1) Medial Habenula GABA Regulates Relapse. Ongoing work in my new laboratory is aimed at causally testing MHb GABA subunit genes as regulators of relapse, using viral tools, qPCR assays, activity readouts (photometry), and behavioral testing in rodent models of addiction.

2) Epigenetic Regulation in Medial Habenula Contributes to Relapse. A parallel line of research examines persistent DNA methylation signatures as predictors of relapse, using reduced representation bisulfite sequencing and machine learning approaches to identify changes in methylation that persist through all phases of our addiction model and accurately predict relapse behavior. These epigenetic signatures will pinpoint novel transcriptional targets and long-lasting regulatory mechanisms underlying drug-seeking behavior.

3) Identification of Medial Habenula Cell Populations that Contribute to Relapse. We are identifying the specific medial habenula cell populations that drive relapse-like behavior. Using spatial transcriptomics, we are mapping gene expression across anatomically defined subregions of the medial habenula to determine which neuronal and non-neuronal cell types show relapse-associated transcriptional changes. These studies allow us to link molecular signatures to precise anatomical locations, providing a high-resolution framework for understanding how distinct medial habenula cell populations contribute to drug seeking. Candidate cell populations identified through these approaches will be tested using targeted viral strategies, activity measurements, and behavioral assays to determine their causal role in relapse vulnerability. 

4) Medial Habenula Circuit Activity During Drug Seeking and Relapse. Another line of research examines how neural activity in medial habenula circuits changes across drug taking, abstinence, and relapse. Using fiber photometry in genetically defined cell populations, we measure real-time activity in the medial habenula during behavioral models of addiction to determine how specific neuronal signals track motivational state and relapse vulnerability. These studies allow us to link molecular and genetic findings to circuit-level function, providing insight into how changes in gene expression and epigenetic regulation alter neural activity to drive drug seeking. By combining photometry with targeted viral manipulations, we aim to identify the activity patterns that causally promote relapse and define circuit mechanisms that may serve as therapeutic targets. 

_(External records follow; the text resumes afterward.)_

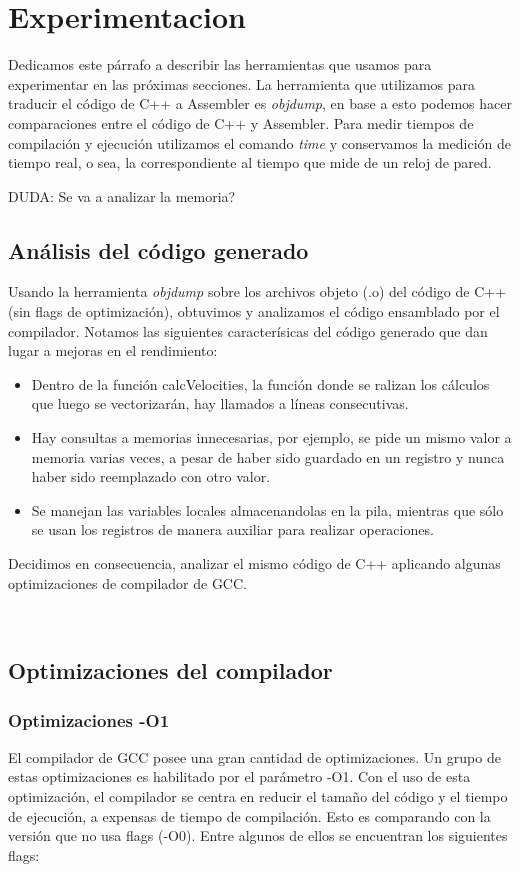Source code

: \section{Experimentacion}

Dedicamos este párrafo a describir las herramientas que usamos para experimentar en las próximas secciones. La herramienta que utilizamos para traducir el código de C++ a Assembler es \textit{objdump}, en base a esto podemos hacer comparaciones entre el código de C++ y Assembler. Para medir tiempos de compilación y ejecución utilizamos el comando \textit{time} y conservamos la medición de tiempo real, o sea, la correspondiente al tiempo que mide de un reloj de pared.

\colorbox{BurntOrange}{DUDA: Se va a analizar la memoria?}


\subsection{Análisis del código generado}

Usando la herramienta \textit{objdump} sobre los archivos objeto (.o) del código de C++ (sin flags de optimización), obtuvimos y analizamos el código ensamblado por el compilador. Notamos las siguientes caracterísicas del código generado que dan lugar a mejoras en el rendimiento:
\begin{itemize}
	\item Dentro de la función calcVelocities, la función donde se ralizan los cálculos que luego se vectorizarán, hay llamados a líneas consecutivas.
	\item Hay consultas a memorias innecesarias, por ejemplo, se pide un mismo valor a memoria varias veces, a pesar de haber sido guardado en un registro y nunca haber sido reemplazado con otro valor.
	\item Se manejan las variables locales almacenandolas en la pila, mientras que sólo se usan los registros de manera auxiliar para realizar operaciones.
\end{itemize}
Decidimos en consecuencia, analizar el mismo código de C++ aplicando algunas optimizaciones de compilador de GCC.

~\\

\subsection{Optimizaciones del compilador}


\subsubsection{Optimizaciones -O1}
El compilador de GCC posee una gran cantidad de optimizaciones. Un grupo de estas optimizaciones es habilitado por el parámetro -O1. Con el uso de esta optimización, el compilador se centra en reducir el tamaño del código y el tiempo de ejecución, a expensas de tiempo de compilación. Esto es comparando con la versión que no usa flags (-O0). Entre algunos de ellos se encuentran los siguientes flags:

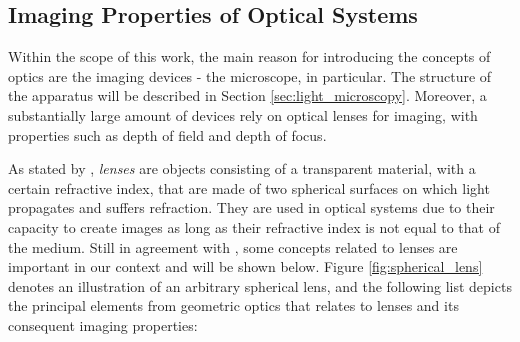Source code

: \subsection{Imaging Properties of Optical Systems}

Within the scope of this work, the main reason for introducing the concepts of optics are the imaging devices - the microscope, in particular. The structure of the apparatus will be described in Section \ref{sec:light_microscopy}. Moreover, a substantially large amount of devices rely on optical lenses for imaging, with properties such as depth of field and depth of focus.

As stated by , \emph{lenses} are objects consisting of a transparent material, with a certain refractive index, that are made of two spherical surfaces on which light propagates and suffers refraction. They are used in optical systems due to their capacity to create images as long as their refractive index is not equal to that of the medium. Still in agreement with , some concepts related to lenses are important in our context and will be shown below. Figure \ref{fig:spherical_lens} denotes an illustration of an arbitrary spherical lens, and the following list depicts the principal elements from geometric optics that relates to lenses and its consequent imaging properties:

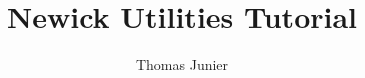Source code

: \documentclass[a4paper,10pt]{report}
\title{Newick Utilities Tutorial}
\author{Thomas Junier}
\theoremstyle{definition}
\theoremstyle{definition}
\begin{document}
\maketitle
\tableofcontents







\label{chap_adv}

\appendix








\end{document}
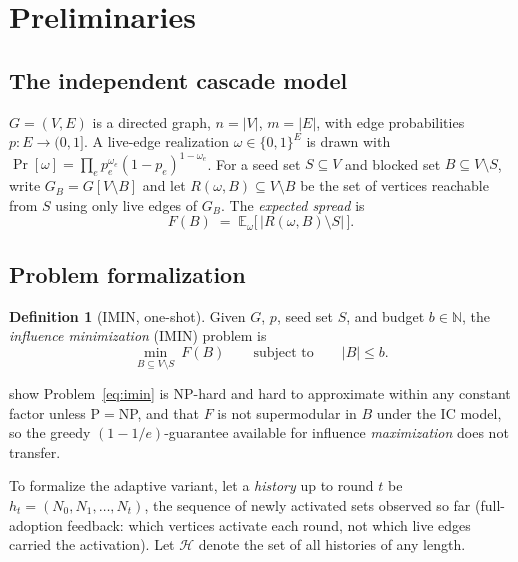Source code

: \documentclass[11pt]{article}
\theoremstyle{definition}
\newtheorem{definition}{Definition}
\theoremstyle{remark}
\newcommand{\Rspread}{R}
\newcommand{\FF}{F}
\begin{document}
\section{Preliminaries}\label{sec:prelim}
\subsection{The independent cascade model}\label{sec:ic-model}

$G=(V,E)$ is a directed graph,
$n=|V|$, $m=|E|$, with edge probabilities $p:E\to(0,1]$. A live-edge
realization $\omega\in\{0,1\}^E$ is drawn with
$\Pr[\omega]=\prod_{e}p_e^{\omega_e}(1-p_e)^{1-\omega_e}$. For a seed set
$S\subseteq V$ and blocked set $B\subseteq V\setminus S$, write
$G_B=G[V\setminus B]$ and let $\Rspread(\omega,B)\subseteq V\setminus B$ be
the set of vertices reachable from $S$ using only live edges of $G_B$. The
\emph{expected spread} is
\begin{equation}\label{eq:spread}
\FF(B)\;=\;\mathbb E_\omega\bigl[\,|\Rspread(\omega,B)\setminus S|\,\bigr].
\end{equation}

\subsection{Problem formalization}\label{sec:formalization}

\begin{definition}[IMIN, one-shot]\label{def:imin}
Given $G$, $p$, seed set $S$, and budget $b\in\mathbb N$, the
\emph{influence minimization} (IMIN) problem is
\begin{equation}\label{eq:imin}
\min_{B\subseteq V\setminus S}\ \FF(B)
\qquad\text{subject to}\qquad
|B|\le b.
\end{equation}
\end{definition}

\noindent \citet{xie2023} show Problem~\eqref{eq:imin} is NP-hard and hard
to approximate within any constant factor unless P$=$NP, and that $\FF$ is
not supermodular in $B$ under the IC model, so the greedy
$(1-1/e)$-guarantee available for influence \emph{maximization}
\citep{kempe2003} does not transfer.

To formalize the adaptive variant, let a \emph{history} up to round $t$ be
$h_t=(N_0,N_1,\dots,N_t)$, the sequence of newly activated sets observed so
far (full-adoption feedback: which vertices activate each round, not which
live edges carried the activation). Let $\mathcal H$ denote the set of all
histories of any length.
\end{document}
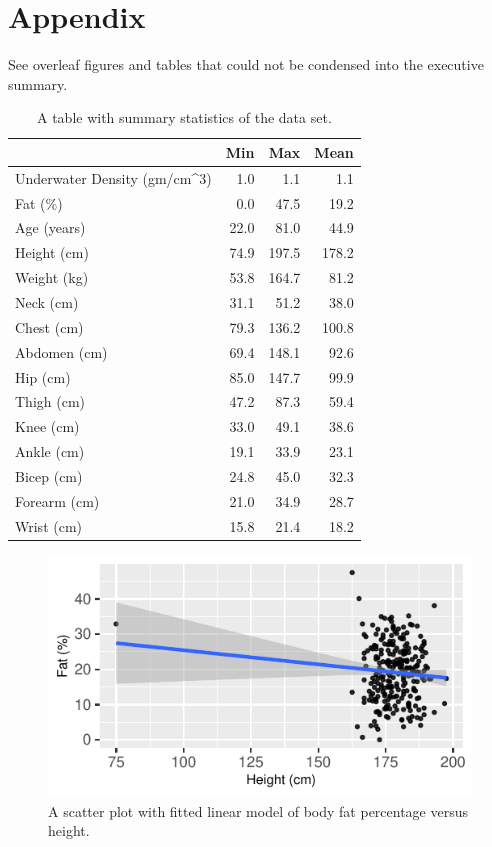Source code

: \documentclass[letterpaper,9pt,twocolumn,twoside,]{pinp}
\begin{document}
\hypertarget{appendix}{%
\section{Appendix}\label{appendix}}

See overleaf figures and tables that could not be condensed into the
executive summary.

\begin{table}

\caption{\label{tab:unnamed-chunk-4}\label{ida:sum} \textnormal{A table with summary statistics of the data set.}}
\centering
\begin{tabular}[t]{l|r|r|r}
\hline
  & Min & Max & Mean\\
\hline
Underwater Density (gm/cm\textasciicircum{}3) & 1.0 & 1.1 & 1.1\\
\hline
Fat (\%) & 0.0 & 47.5 & 19.2\\
\hline
Age (years) & 22.0 & 81.0 & 44.9\\
\hline
Height (cm) & 74.9 & 197.5 & 178.2\\
\hline
Weight (kg) & 53.8 & 164.7 & 81.2\\
\hline
Neck (cm) & 31.1 & 51.2 & 38.0\\
\hline
Chest (cm) & 79.3 & 136.2 & 100.8\\
\hline
Abdomen (cm) & 69.4 & 148.1 & 92.6\\
\hline
Hip (cm) & 85.0 & 147.7 & 99.9\\
\hline
Thigh (cm) & 47.2 & 87.3 & 59.4\\
\hline
Knee (cm) & 33.0 & 49.1 & 38.6\\
\hline
Ankle (cm) & 19.1 & 33.9 & 23.1\\
\hline
Bicep (cm) & 24.8 & 45.0 & 32.3\\
\hline
Forearm (cm) & 21.0 & 34.9 & 28.7\\
\hline
Wrist (cm) & 15.8 & 21.4 & 18.2\\
\hline
\end{tabular}
\end{table}

\begin{figure}

{\centering \includegraphics{template_report_files/figure-latex/linear-height-1} 

}

\caption{\label{lin:h} A scatter plot with fitted linear model of body fat percentage versus height.}\label{fig:linear-height}
\end{figure}
\end{document}
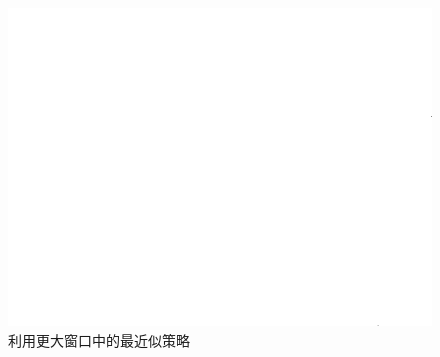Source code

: \documentclass[UTF8]{ctexart}
\begin{document}
\begin{sloppypar}
\begin{figure}[htbp]
\begin{minipage}[t]{0.3\linewidth}
                \includegraphics[width=0.9\linewidth]{figure/result_colorized_allergin_minw}
                \caption{\small 利用更大窗口中的最近似策略}
                \label{fig:colorize:minw}
            \end{minipage}
        \end{figure}\par

\end{sloppypar}
\end{document}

Together, these projects advance a unifying hypothesis: experience-dependent epigenetic regulation within the MHb alters gene expression, neuronal activity, and ultimately relapse behavior. By combining behavioral neuroscience with transcriptomics, epigenetic profiling, and targeted gene manipulation, my research program establishes the MHb as a molecular entry point for therapeutic intervention in SUD.

In the long term, this framework extends to stress, aversion, and early-life adversity, which are highly comorbid with SUD. My lab will investigate MHb transcriptomic and epigenetic signatures following stress and adversity, testing whether the MHb integrates these processes to drive susceptibility to relapse. These studies will lay the foundation for targeted, mechanistic interventions to prevent relapse, leveraging the MHb as a key hub for translational discovery.